**WORK INSTRUCTIONS**
An exact copy is needed of each line from the one including "CREATED at root" through the last line of the entries, both ends counted, with nothing added.

**RECORDS FOR THE TASK**
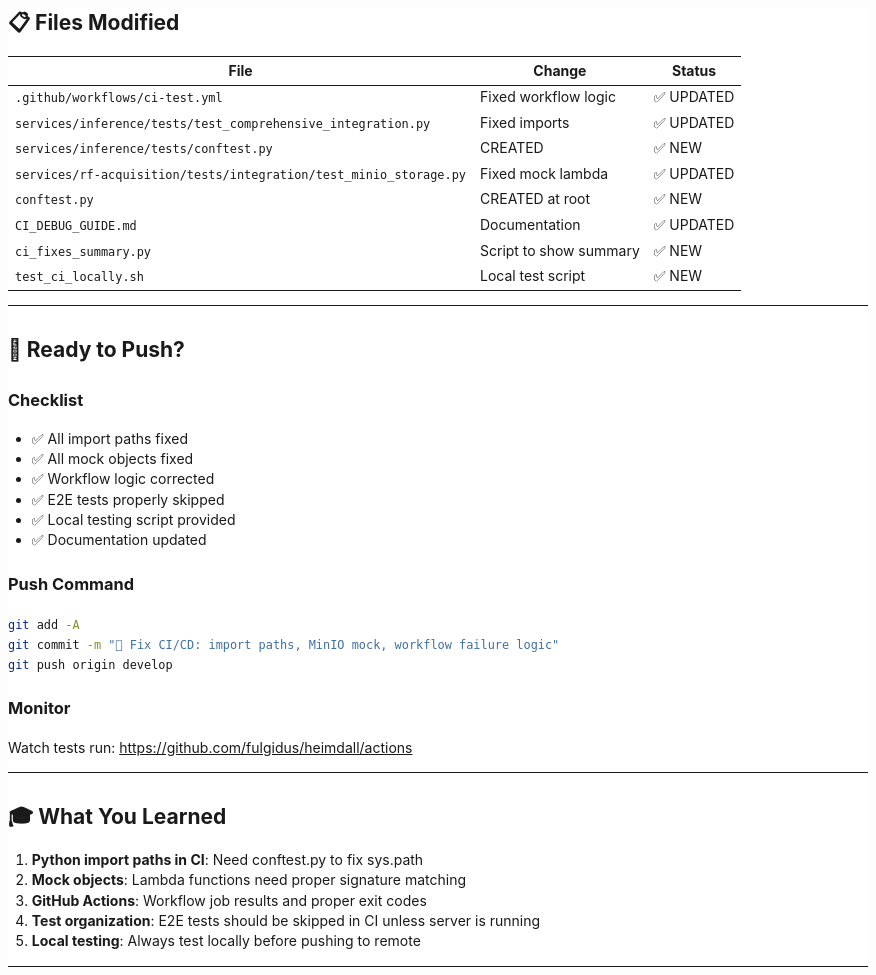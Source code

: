 
## 📋 Files Modified

| File                                                              | Change                 | Status    |
| ----------------------------------------------------------------- | ---------------------- | --------- |
| `.github/workflows/ci-test.yml`                                   | Fixed workflow logic   | ✅ UPDATED |
| `services/inference/tests/test_comprehensive_integration.py`      | Fixed imports          | ✅ UPDATED |
| `services/inference/tests/conftest.py`                            | CREATED                | ✅ NEW     |
| `services/rf-acquisition/tests/integration/test_minio_storage.py` | Fixed mock lambda      | ✅ UPDATED |
| `conftest.py`                                                     | CREATED at root        | ✅ NEW     |
| `CI_DEBUG_GUIDE.md`                                               | Documentation          | ✅ UPDATED |
| `ci_fixes_summary.py`                                             | Script to show summary | ✅ NEW     |
| `test_ci_locally.sh`                                              | Local test script      | ✅ NEW     |

---

## 🚀 Ready to Push?

### Checklist
- ✅ All import paths fixed
- ✅ All mock objects fixed
- ✅ Workflow logic corrected
- ✅ E2E tests properly skipped
- ✅ Local testing script provided
- ✅ Documentation updated

### Push Command
```bash
git add -A
git commit -m "🔧 Fix CI/CD: import paths, MinIO mock, workflow failure logic"
git push origin develop
```

### Monitor
Watch tests run: https://github.com/fulgidus/heimdall/actions

---

## 🎓 What You Learned

1. **Python import paths in CI**: Need conftest.py to fix sys.path
2. **Mock objects**: Lambda functions need proper signature matching
3. **GitHub Actions**: Workflow job results and proper exit codes
4. **Test organization**: E2E tests should be skipped in CI unless server is running
5. **Local testing**: Always test locally before pushing to remote

---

**ANSWER TO THIS PROBLEM**
| `conftest.py`                                                     | CREATED at root        | ✅ NEW     |
| `CI_DEBUG_GUIDE.md`                                               | Documentation          | ✅ UPDATED |
| `ci_fixes_summary.py`                                             | Script to show summary | ✅ NEW     |
| `test_ci_locally.sh`                                              | Local test script      | ✅ NEW     |

---

## 🚀 Ready to Push?

### Checklist
- ✅ All import paths fixed
- ✅ All mock objects fixed
- ✅ Workflow logic corrected
- ✅ E2E tests properly skipped
- ✅ Local testing script provided
- ✅ Documentation updated

### Push Command
```bash
git add -A
git commit -m "🔧 Fix CI/CD: import paths, MinIO mock, workflow failure logic"
git push origin develop
```

### Monitor
Watch tests run: https://github.com/fulgidus/heimdall/actions

---

## 🎓 What You Learned

1. **Python import paths in CI**: Need conftest.py to fix sys.path
2. **Mock objects**: Lambda functions need proper signature matching
3. **GitHub Actions**: Workflow job results and proper exit codes
4. **Test organization**: E2E tests should be skipped in CI unless server is running
5. **Local testing**: Always test locally before pushing to remote

---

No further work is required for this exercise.